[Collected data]

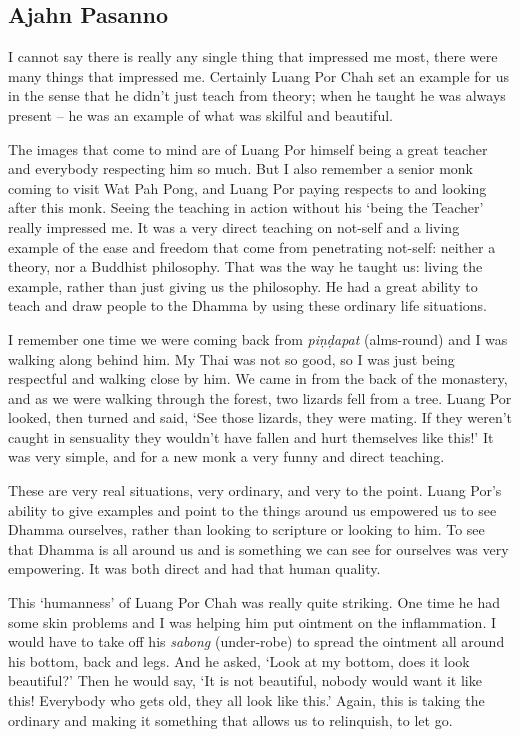 \subsection{Ajahn Pasanno}

I cannot say there is really any single thing that impressed me most, 
there were many things that impressed me. Certainly Luang Por Chah set
an example for us in the sense that he didn't just teach from theory; 
when he taught he was always present -- he was an example of what was
skilful and beautiful. 

The images that come to mind are of Luang Por himself being a great
teacher and everybody respecting him so much. But I also remember a
senior monk coming to visit Wat Pah Pong, and Luang Por paying respects
to and looking after this monk. Seeing the teaching in action without
his `being the Teacher' really impressed me. It was a very direct
teaching on not-self and a living example of the ease and freedom that
come from penetrating not-self: neither a theory, nor a Buddhist
philosophy. That was the way he taught us: living the example, rather
than just giving us the philosophy. He had a great ability to teach and
draw people to the Dhamma by using these ordinary life situations. 

I remember one time we were coming back from \emph{piṇḍapat} (alms-round)
and I was walking along behind him. My Thai was not so good, so I
was just being respectful and walking close by him. We came in from the
back of the monastery, and as we were walking through the forest, two
lizards fell from a tree. Luang Por looked, then turned and said, `See
those lizards, they were mating. If they weren't caught in sensuality
they wouldn't have fallen and hurt themselves like this!' It was very
simple, and for a new monk a very funny and direct teaching. 

These are very real situations, very ordinary, and very to the point. 
Luang Por's ability to give examples and point to the things around us
empowered us to see Dhamma ourselves, rather than looking to scripture
or looking to him. To see that Dhamma is all around us and is something
we can see for ourselves was very empowering. It was both direct and had
that human quality. 

This `humanness' of Luang Por Chah was really quite striking. One time
he had some skin problems and I was helping him put ointment on the
inflammation. I would have to take off his \emph{sabong} (under-robe) to
spread the ointment all around his bottom, back and legs. And he asked, 
`Look at my bottom, does it look beautiful?' Then he would say, `It is
not beautiful, nobody would want it like this! Everybody who gets old, 
they all look like this.' Again, this is taking the ordinary and making
it something that allows us to relinquish, to let go.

**AIM OF THE EXERCISE**.
Once you reach the line with "there were many" in the data above, copy it and every line after it exactly, up to and including the line with "than just giving".

**OUTPUT**.
there were many things that impressed me. Certainly Luang Por Chah set
an example for us in the sense that he didn't just teach from theory; 
when he taught he was always present -- he was an example of what was
skilful and beautiful. 

The images that come to mind are of Luang Por himself being a great
teacher and everybody respecting him so much. But I also remember a
senior monk coming to visit Wat Pah Pong, and Luang Por paying respects
to and looking after this monk. Seeing the teaching in action without
his `being the Teacher' really impressed me. It was a very direct
teaching on not-self and a living example of the ease and freedom that
come from penetrating not-self: neither a theory, nor a Buddhist
philosophy. That was the way he taught us: living the example, rather
than just giving us the philosophy. He had a great ability to teach and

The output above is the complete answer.